La capanna della festa dell’Uva in Piazza Risorgimento
Oltretutto, un’importante avvenimento fu celebrato con cerimonia più rigorosa e di carattere espressamente militare: «Tutti i reparti perfettamente inquadrati hanno percorso le vie principali della città, sfilando dinanzi alle autorità in Via del Littorio; indi si sono schierati innanzi al Monumento ai Caduti in Piazza Risorgimento, deponendovi una corona di alloro». Il comandante del fascio giovanile (centurione Umberto Iatosti), acclamato da una folla in delirio lesse il messaggio inviato dal duce ai giovani fascisti (7).
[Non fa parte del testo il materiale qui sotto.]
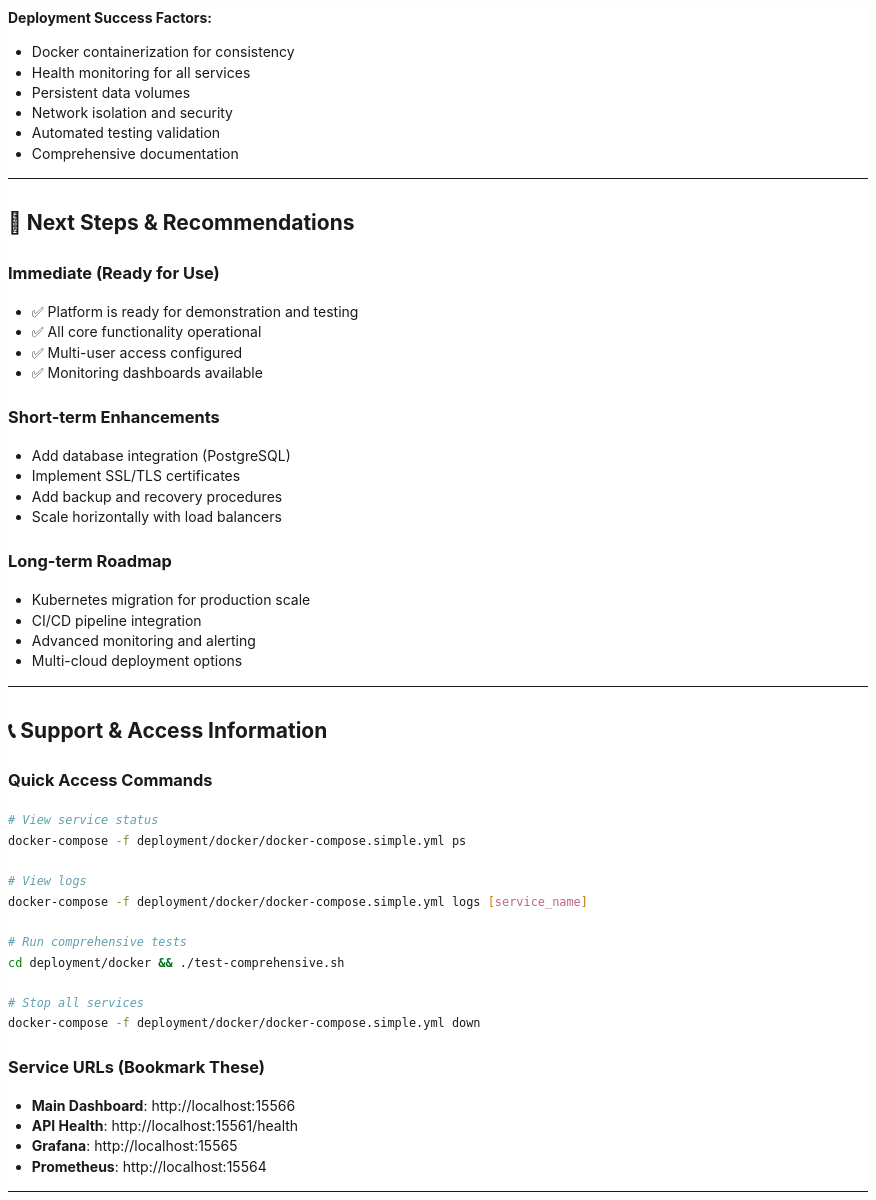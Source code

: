 **Deployment Success Factors:**
- Docker containerization for consistency
- Health monitoring for all services
- Persistent data volumes
- Network isolation and security
- Automated testing validation
- Comprehensive documentation

---

## 🎯 Next Steps & Recommendations

### Immediate (Ready for Use)
- ✅ Platform is ready for demonstration and testing
- ✅ All core functionality operational
- ✅ Multi-user access configured
- ✅ Monitoring dashboards available

### Short-term Enhancements
- Add database integration (PostgreSQL)
- Implement SSL/TLS certificates
- Add backup and recovery procedures
- Scale horizontally with load balancers

### Long-term Roadmap  
- Kubernetes migration for production scale
- CI/CD pipeline integration
- Advanced monitoring and alerting
- Multi-cloud deployment options

---

## 📞 Support & Access Information

### Quick Access Commands
```bash
# View service status
docker-compose -f deployment/docker/docker-compose.simple.yml ps

# View logs
docker-compose -f deployment/docker/docker-compose.simple.yml logs [service_name]

# Run comprehensive tests
cd deployment/docker && ./test-comprehensive.sh

# Stop all services
docker-compose -f deployment/docker/docker-compose.simple.yml down
```

### Service URLs (Bookmark These)
- **Main Dashboard**: http://localhost:15566
- **API Health**: http://localhost:15561/health  
- **Grafana**: http://localhost:15565
- **Prometheus**: http://localhost:15564

---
Nell’ambito di questi riti collettivi, venne conferita la «Croce di Guerra» al valore militare a Vincenzo Colucci (di Scurcola Marsicana), capo squadra della 230ª legione CC.NN. Abruzzi, con la seguente motivazione: «Ferito il proprio ufficiale prendeva il comando del plotone M.P. ed alla testa di esso, in una posizione difficile, con una sola mitragliatrice rimasta efficiente, con tiri bene aggiustati e lancio di bome a mano, respingeva tre contrattacchi del nemico, che si accaniva per riprendere la posizione perduta. Esempio mirabile di spirito di sacrificio e di abnegazione. Adi Dechi Malech, 2 marzo 1936-XIV» (8).